Pirelli and Hixih move closer together
On 1 April 2020 Camfin SpA, a key shareholder in Pirelli which shares the Italian tyre manufacturer’s close connections with Marco Tronchetti Provera, announced that Camfin and Longmarch Sàrl had signed “a preliminary and non-binding Memorandum of Understanding [MoU] to evaluate a possible strategic partnership, aimed at developing activities in private equity, including the healthcare sector. However, while Camfin is an investment company and Longmarch is a separate Luxembourg-based vehicle, the two firms are related to Pirelli and the Chinese Hixih Rubber Group respectively. And therefore, the latest news could also indicate that Pirelli and Hixih are moving closer together.
Camfin’s 1 April 2020 statement explained that in the MoU, Camfin and Longmarch had identified some possible investment criteria relating to the private equity activities. Crucially, Camfin would be responsible for governance in this possible partnership between Camfin and Longmarch, “in order to achieve the business purposes indicated above” and also to “complete the strengthening of Camfin’s equity in Pirelli started in recent months”.
Specifically, the MoU relates to the participation in “a long position” on Pirelli shares equal to 5.19 per cent of the issued share capital. At the same time, the purchase of Pirelli shares by Longmarch is guaranteed by a repurchase agreement stipulated with ICBC [presumably the Industrial and Commercial bank of China], which currently holds the underlying stake.

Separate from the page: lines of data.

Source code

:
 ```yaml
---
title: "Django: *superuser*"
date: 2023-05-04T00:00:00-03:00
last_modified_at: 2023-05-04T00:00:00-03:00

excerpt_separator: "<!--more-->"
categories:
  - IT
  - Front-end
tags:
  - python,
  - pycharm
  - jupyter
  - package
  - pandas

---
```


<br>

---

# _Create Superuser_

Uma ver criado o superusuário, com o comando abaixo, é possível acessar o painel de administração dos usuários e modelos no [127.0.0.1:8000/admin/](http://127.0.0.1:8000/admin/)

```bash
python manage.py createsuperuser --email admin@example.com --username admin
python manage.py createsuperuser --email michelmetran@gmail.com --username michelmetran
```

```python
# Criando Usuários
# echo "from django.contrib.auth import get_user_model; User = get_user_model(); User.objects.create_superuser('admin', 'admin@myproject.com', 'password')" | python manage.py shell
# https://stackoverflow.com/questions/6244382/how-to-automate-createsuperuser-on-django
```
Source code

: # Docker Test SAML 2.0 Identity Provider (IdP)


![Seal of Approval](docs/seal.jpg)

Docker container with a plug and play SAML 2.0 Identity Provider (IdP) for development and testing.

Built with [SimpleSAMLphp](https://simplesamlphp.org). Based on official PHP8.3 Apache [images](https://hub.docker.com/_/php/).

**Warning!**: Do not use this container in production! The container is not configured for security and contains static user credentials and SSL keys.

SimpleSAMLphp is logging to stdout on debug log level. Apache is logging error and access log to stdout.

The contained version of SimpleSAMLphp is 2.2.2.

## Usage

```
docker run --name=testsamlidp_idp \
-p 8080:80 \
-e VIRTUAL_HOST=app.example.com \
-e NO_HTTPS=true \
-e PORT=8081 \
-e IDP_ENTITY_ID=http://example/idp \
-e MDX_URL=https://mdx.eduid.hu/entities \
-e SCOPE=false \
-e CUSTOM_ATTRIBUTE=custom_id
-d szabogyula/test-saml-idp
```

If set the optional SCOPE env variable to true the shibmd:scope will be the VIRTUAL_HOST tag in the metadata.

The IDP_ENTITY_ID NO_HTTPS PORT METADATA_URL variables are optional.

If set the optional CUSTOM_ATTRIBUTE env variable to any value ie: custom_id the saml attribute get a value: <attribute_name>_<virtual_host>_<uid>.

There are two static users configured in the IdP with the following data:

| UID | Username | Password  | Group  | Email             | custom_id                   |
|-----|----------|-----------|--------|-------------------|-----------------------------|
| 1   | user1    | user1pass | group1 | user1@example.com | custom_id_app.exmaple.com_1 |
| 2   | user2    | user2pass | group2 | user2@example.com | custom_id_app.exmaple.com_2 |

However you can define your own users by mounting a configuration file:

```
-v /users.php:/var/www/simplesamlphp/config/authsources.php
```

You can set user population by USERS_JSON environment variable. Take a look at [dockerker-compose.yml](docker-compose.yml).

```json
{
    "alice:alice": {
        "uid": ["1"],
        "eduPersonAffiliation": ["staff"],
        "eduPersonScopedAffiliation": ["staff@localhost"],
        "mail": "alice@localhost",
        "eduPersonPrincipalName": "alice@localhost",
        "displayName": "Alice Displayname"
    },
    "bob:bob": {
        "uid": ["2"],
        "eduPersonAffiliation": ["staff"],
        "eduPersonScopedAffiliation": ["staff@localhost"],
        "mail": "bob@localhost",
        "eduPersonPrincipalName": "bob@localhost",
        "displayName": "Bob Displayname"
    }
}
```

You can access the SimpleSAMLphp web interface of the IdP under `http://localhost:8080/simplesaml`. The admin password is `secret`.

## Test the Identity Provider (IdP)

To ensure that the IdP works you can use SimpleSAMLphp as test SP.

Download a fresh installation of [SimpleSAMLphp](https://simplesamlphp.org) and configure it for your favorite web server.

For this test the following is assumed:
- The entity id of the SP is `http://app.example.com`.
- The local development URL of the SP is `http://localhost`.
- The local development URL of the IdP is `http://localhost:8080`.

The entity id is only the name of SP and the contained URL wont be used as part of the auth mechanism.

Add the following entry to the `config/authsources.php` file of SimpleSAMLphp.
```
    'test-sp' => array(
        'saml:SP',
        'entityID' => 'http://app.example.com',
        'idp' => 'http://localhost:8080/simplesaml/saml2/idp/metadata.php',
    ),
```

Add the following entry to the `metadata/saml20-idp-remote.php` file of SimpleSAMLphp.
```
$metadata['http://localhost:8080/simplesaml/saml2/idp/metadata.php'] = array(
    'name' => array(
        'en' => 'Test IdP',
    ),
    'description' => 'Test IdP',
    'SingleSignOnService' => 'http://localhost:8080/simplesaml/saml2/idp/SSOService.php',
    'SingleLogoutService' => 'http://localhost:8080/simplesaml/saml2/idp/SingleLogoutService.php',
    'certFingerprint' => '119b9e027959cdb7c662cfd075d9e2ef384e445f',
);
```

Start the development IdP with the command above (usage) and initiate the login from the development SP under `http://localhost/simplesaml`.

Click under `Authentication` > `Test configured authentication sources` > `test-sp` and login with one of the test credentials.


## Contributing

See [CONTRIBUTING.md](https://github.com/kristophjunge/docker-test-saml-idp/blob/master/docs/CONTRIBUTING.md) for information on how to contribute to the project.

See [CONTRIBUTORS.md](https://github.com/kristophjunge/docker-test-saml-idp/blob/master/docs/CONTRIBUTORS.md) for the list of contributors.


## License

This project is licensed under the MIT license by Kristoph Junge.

It also includes a “call option” for a total of 48,900,000 Pirelli shares, which equates to 4.89 per cent of Pirelli, subscribed by Camfin in September 2019 expiring in September 2022 which could be settled in cash with consequent cash contribution within the possible partnership with Longmarch.
The 1 April MoU also includes a 60-day exclusivity period, meaning that while it is just the two parties at the moment, further talks with others beyond the 60-day mark cannot be ruled out. However, Camfin also confirmed “the solidity of the long-term partnership started in 2015 with ChemChina and the stability over time of the current governance arrangements which have as their objective the preservation of Pirelli’s entrepreneurial culture.” But it must be said that such a statement can be interpreted a number of different ways.
Camfin and Longmarch; Pirelli and Hixih
To understand what is going on here, it is really worth re-visiting the context. Longmarch Holding Sarl was established in Luxembourg on 28 February 2020 and is owned by Hixih International Trade (HongKong) Company Limited, which is headed by Teng Niu and acts as the investment arm of Hixih Rubber Industry Group. Teng Niu is also the chairperson of Hixih’s tyre factories including Tongli Tire.
The connection between Pirelli and the Niu family developed when the Hixih Group’s first tyre factory in China was launched, through the constitution of a joint venture which contributed to the development of the Pirelli factories in the Shandong province.
However, Hixih Rubber Industry Group, which was founded in 1989, hasn’t limited its joint venture investments to Pirelli. Specifically, Hixih reports that it has built joint ventures with well-known companies including Bekaert, Carlyle Group, Continental and Goodyear as well. However, the Pirelli investment is by far the biggest.
In July 2017 Hixih Rubber Industry Group announced it was investing nearly RMB 6 billion (£682.3 million) in its two subsidiaries, Shenzhou Tire and Tongli Tire (its commercial vehicle tyre factory).
The Shenzhou Tire car tyre plant project involved an investment of RMB 3.53 billion (£401.4 million) for a 46.7-hectare site. The project will be completed in two stages, the first of which will create an annual capacity of 6 million units with an investment of approximately RMB 1.98 billion (£225.2 million).
A further investment of RMB 2.4 billion (£272.9 million) facilitated an expansion project at the Tongli Tire facility, including the installation of new equipment and the upgrading of machinery. Capacity was planned to double to 4 million tyres a year through the project, and following its completion, the operation is expected to have a sales revenue of RMB 3.17 billion (£360.5 million) and a profit of RMB 570 million (£64.8 million). Profits cannot be verified but according to Dun and Bradstreet the firm’s 2016 turnover was $339 million and 2017 the firm’s website puts 2017 turnover at $608 million.
At the end of 2018 Pirelli invested approximately 65 million euros in its stake in the joint venture. The majority shareholder at this point in time was Hixih Rubber Industry Group, however the agreement signed by Giuliana Menassi, senior vice-president of Pirelli’s APAC region, and Hixih Group chairman Niu Teng on 3 August gives Pirelli the option to increase its stake in Jining Shenzhou Tyre up to 70 per cent in the period between 1 January 2021 and 25 December 2025.
Both sides of the Hixih business therefore have close commercial and technological connections with Pirelli. Not only this, but the terms and conditions of those connections include options for the two businesses to move closer together during the next year or two. So, with this in mind, Camfin and Longmarch’s MoU overtures look a lot like a prelude to further movements between Pirelli and Hixih.